Nah ini menantang banget. Hmm gimana ya jelasinnya. Nggak semua contoh gaya cocok dengan calon client kita. Tapi bukan berarti sama sekali nggak ada yang cocok. Hanya saja, tidak mudah menutupi kekurangan orang lain di foto buatku. Soal foto, manusia memang subjektif dan tantangan si fotografer untuk masuk memposisikan diri sebagai client sekaligus memahami cara pandang orang lain ketika melihatnya.
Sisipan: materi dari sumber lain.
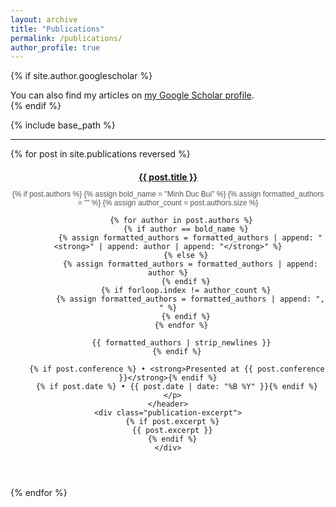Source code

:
 ```yaml
---
layout: archive
title: "Publications"
permalink: /publications/
author_profile: true
---
```


{% if site.author.googlescholar %}
  <div class="wordwrap">You can also find my articles on <a href="{{site.author.googlescholar}}">my Google Scholar profile</a>.</div>
{% endif %}

{% include base_path %}

---

<div class="publications-list">
  {% for post in site.publications reversed %}
  <article class="archive-item">
    <header>
      <h2 style="font-size: 14px;">
        <a href="{{ post.url | relative_url }}">{{ post.title }}</a>
      </h2>
      <p class="publication-meta" style="font-family: Arial, sans-serif; font-size: 12px; color: #555;">
        {% if post.authors %}
          {% assign bold_name = "Minh Duc Bui" %}
          {% assign formatted_authors = "" %}
          {% assign author_count = post.authors.size %}

          {% for author in post.authors %}
            {% if author == bold_name %}
              {% assign formatted_authors = formatted_authors | append: "<strong>" | append: author | append: "</strong>" %}
            {% else %}
              {% assign formatted_authors = formatted_authors | append: author %}
            {% endif %}
            {% if forloop.index != author_count %}
              {% assign formatted_authors = formatted_authors | append: ", " %}
            {% endif %}
          {% endfor %}

          {{ formatted_authors | strip_newlines }}
        {% endif %}

        {% if post.conference %} • <strong>Presented at {{ post.conference }}</strong>{% endif %}
        {% if post.date %} • {{ post.date | date: "%B %Y" }}{% endif %}
      </p>
    </header>
    <div class="publication-excerpt">
      {% if post.excerpt %}
      {{ post.excerpt }}
      {% endif %}
    </div>
  </article>
  {% endfor %}
</div>

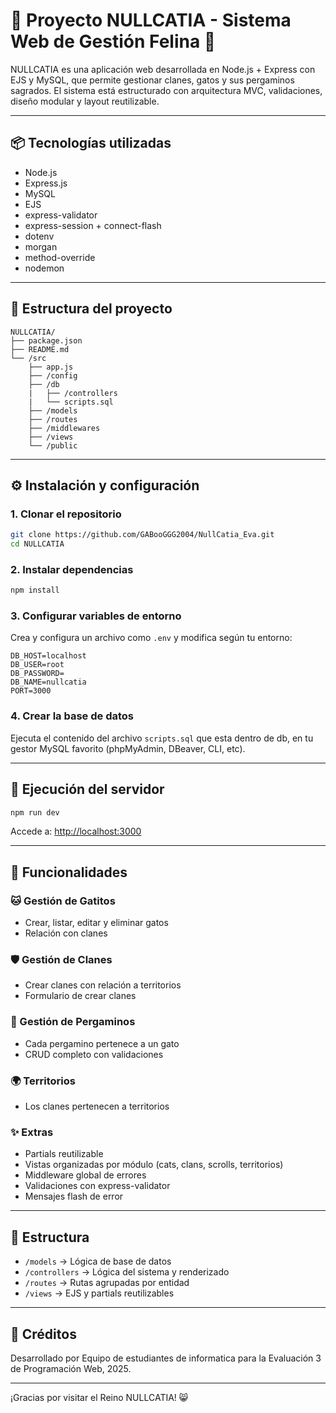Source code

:# 📘 Proyecto NULLCATIA - Sistema Web de Gestión Felina 🐾

NULLCATIA es una aplicación web desarrollada en Node.js + Express con EJS y MySQL, que permite gestionar clanes, gatos y sus pergaminos sagrados. El sistema está estructurado con arquitectura MVC, validaciones, diseño modular y layout reutilizable.

---

## 📦 Tecnologías utilizadas

- Node.js
- Express.js
- MySQL
- EJS
- express-validator
- express-session + connect-flash
- dotenv
- morgan
- method-override
- nodemon

---

## 📁 Estructura del proyecto

```
NULLCATIA/
├── package.json
├── README.md
└── /src
    ├── app.js
    ├── /config
    ├── /db
    |   ├── /controllers
    |   └── scripts.sql
    ├── /models
    ├── /routes
    ├── /middlewares
    ├── /views
    └── /public
```

---

## ⚙️ Instalación y configuración

### 1. Clonar el repositorio
```bash
git clone https://github.com/GABooGGG2004/NullCatia_Eva.git
cd NULLCATIA
```

### 2. Instalar dependencias
```bash
npm install
```

### 3. Configurar variables de entorno
Crea y configura un archivo como `.env` y modifica según tu entorno:
```env
DB_HOST=localhost
DB_USER=root
DB_PASSWORD=
DB_NAME=nullcatia
PORT=3000
```

### 4. Crear la base de datos
Ejecuta el contenido del archivo `scripts.sql` que esta dentro de db, en tu gestor MySQL favorito (phpMyAdmin, DBeaver, CLI, etc).

---

## 🚀 Ejecución del servidor
```bash
npm run dev
```
Accede a: [http://localhost:3000](http://localhost:3000)

---

## 🧱 Funcionalidades

### 🐱 Gestión de Gatitos
- Crear, listar, editar y eliminar gatos
- Relación con clanes

### 🛡️ Gestión de Clanes
- Crear clanes con relación a territorios
- Formulario de crear clanes

### 📜 Gestión de Pergaminos
- Cada pergamino pertenece a un gato
- CRUD completo con validaciones

### 🌍 Territorios
- Los clanes pertenecen a territorios

### ✨ Extras
- Partials reutilizable
- Vistas organizadas por módulo (cats, clans, scrolls, territorios)
- Middleware global de errores
- Validaciones con express-validator
- Mensajes flash de error

---

## 🎯 Estructura

- `/models` → Lógica de base de datos
- `/controllers` → Lógica del sistema y renderizado
- `/routes` → Rutas agrupadas por entidad
- `/views` → EJS y partials reutilizables

---

## 🐾 Créditos
Desarrollado por Equipo de estudiantes de informatica para la Evaluación 3 de Programación Web, 2025.

---

¡Gracias por visitar el Reino NULLCATIA! 😸

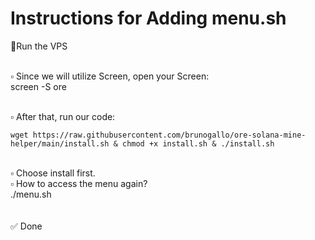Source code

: # Instructions for Adding menu.sh

📌Run the VPS<br><br>

▫️ Since we will utilize Screen, open your Screen:<br>
screen -S ore<br><br>

▫️ After that, run our code:<br>
```
wget https://raw.githubusercontent.com/brunogallo/ore-solana-mine-helper/main/install.sh & chmod +x install.sh & ./install.sh
```
<br>
▫️ Choose install first.<br>
▫️ How to access the menu again?<br>
./menu.sh<br>
<br><br>
✅ Done
   

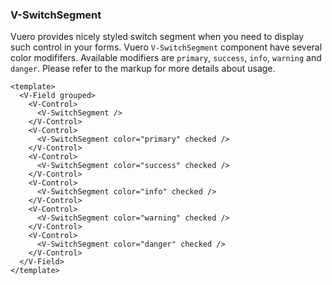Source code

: ### V-SwitchSegment

Vuero provides nicely styled switch segment when you need to
display such control in your forms. Vuero `V-SwitchSegment` component have
several color modififers. Available modifiers are `primary`, `success`,
`info`, `warning` and `danger`.
Please refer to the markup for more details about usage.

<!--code-->

```vue
<template>
  <V-Field grouped>
    <V-Control>
      <V-SwitchSegment />
    </V-Control>
    <V-Control>
      <V-SwitchSegment color="primary" checked />
    </V-Control>
    <V-Control>
      <V-SwitchSegment color="success" checked />
    </V-Control>
    <V-Control>
      <V-SwitchSegment color="info" checked />
    </V-Control>
    <V-Control>
      <V-SwitchSegment color="warning" checked />
    </V-Control>
    <V-Control>
      <V-SwitchSegment color="danger" checked />
    </V-Control>
  </V-Field>
</template>
```

<!--/code-->

<!--example-->

<V-Field grouped>
  <V-Control>
    <V-SwitchSegment />
  </V-Control>
  <V-Control>
    <V-SwitchSegment color="primary" checked />
  </V-Control>
  <V-Control>
    <V-SwitchSegment color="success" checked />
  </V-Control>
  <V-Control>
    <V-SwitchSegment color="info" checked />
  </V-Control>
  <V-Control>
    <V-SwitchSegment color="warning" checked />
  </V-Control>
  <V-Control>
    <V-SwitchSegment color="danger" checked />
  </V-Control>
</V-Field>

<!--/example-->
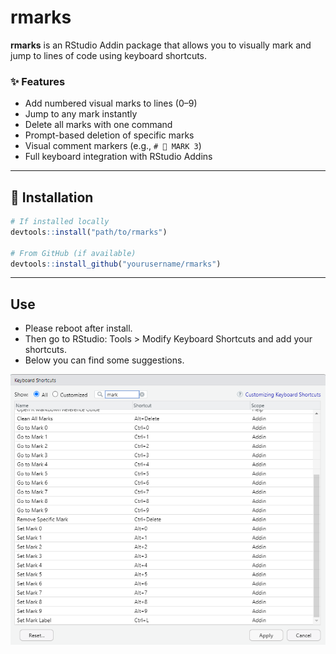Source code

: # rmarks

**rmarks** is an RStudio Addin package that allows you to visually mark and jump to lines of code using keyboard shortcuts.

### ✨ Features

- Add numbered visual marks to lines (0–9)
- Jump to any mark instantly
- Delete all marks with one command
- Prompt-based deletion of specific marks
- Visual comment markers (e.g., `# 🌟 MARK 3`)
- Full keyboard integration with RStudio Addins

---

## 🚀 Installation

```r
# If installed locally
devtools::install("path/to/rmarks")

# From GitHub (if available)
devtools::install_github("yourusername/rmarks")
```

---

## Use

- Please reboot after install.
- Then go to RStudio: Tools > Modify Keyboard Shortcuts and add your shortcuts.
- Below you can find some suggestions.

![Shortcut Suggestions](man/figures/shortcuts.png)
Bikin model jadi sesempurna mungkin di kamera, nah seni inilah yang masih belum sempurna kupelajari hingga sekarang.



dokumentasi pribadi
dokumentasi pribadi



dokumentasi pribadi
Memotret manusia memang bukan lagi soal fotografi, tapi soal psikologi. Bayangkan kalau skill fotografi tidak diiringi dengan softskill pendekatan manusia, ini akan sangat berpengaruh terhadap nyawa dari foto yang dihasilkan. Dan belajar soal teknis itu mudah, tapi belajar soal pendekatan, butuh jam terbang yang tidak terbatas. Bang Arbain dengan rendah hati pernah juga bilang;

“Saya bukan pinter, cuma kebetulan saya makannya disitu jadi saya semua pernah melakukan. Jadi saya bukan pinter, saya lebih banyak motret dan lebih sering daripada Anda.”


dokumentasi pribadi

dokumentasi pribadi
Stay foolish stay hungry, yuk belajar lagi!

Komentar

  1. ArenaDomino Partner Terbaik Untuk Permainan Kartu Anda!
    Halo Bos! Selamat Datang di ( arenakartu.org )
    Arenadomino Situs Judi online terpercaya | Dominoqq | Poker online
    Daftar Arenadomino, Link Alternatif Arenadomino Agen Poker dan Domino Judi Online Terpercaya Di Asia
    Daftar Dan Mainkan Sekarang Juga 1 ID Untuk Semua Game
    ArenaDomino Merupakan Salah Satu Situs Terbesar Yang Menyediakan 9 Permainan Judi Online Seperti Domino Online Poker Indonesia,AduQQ & Masih Banyak Lain nya,Disini Anda Akan Nyaman Bermain :)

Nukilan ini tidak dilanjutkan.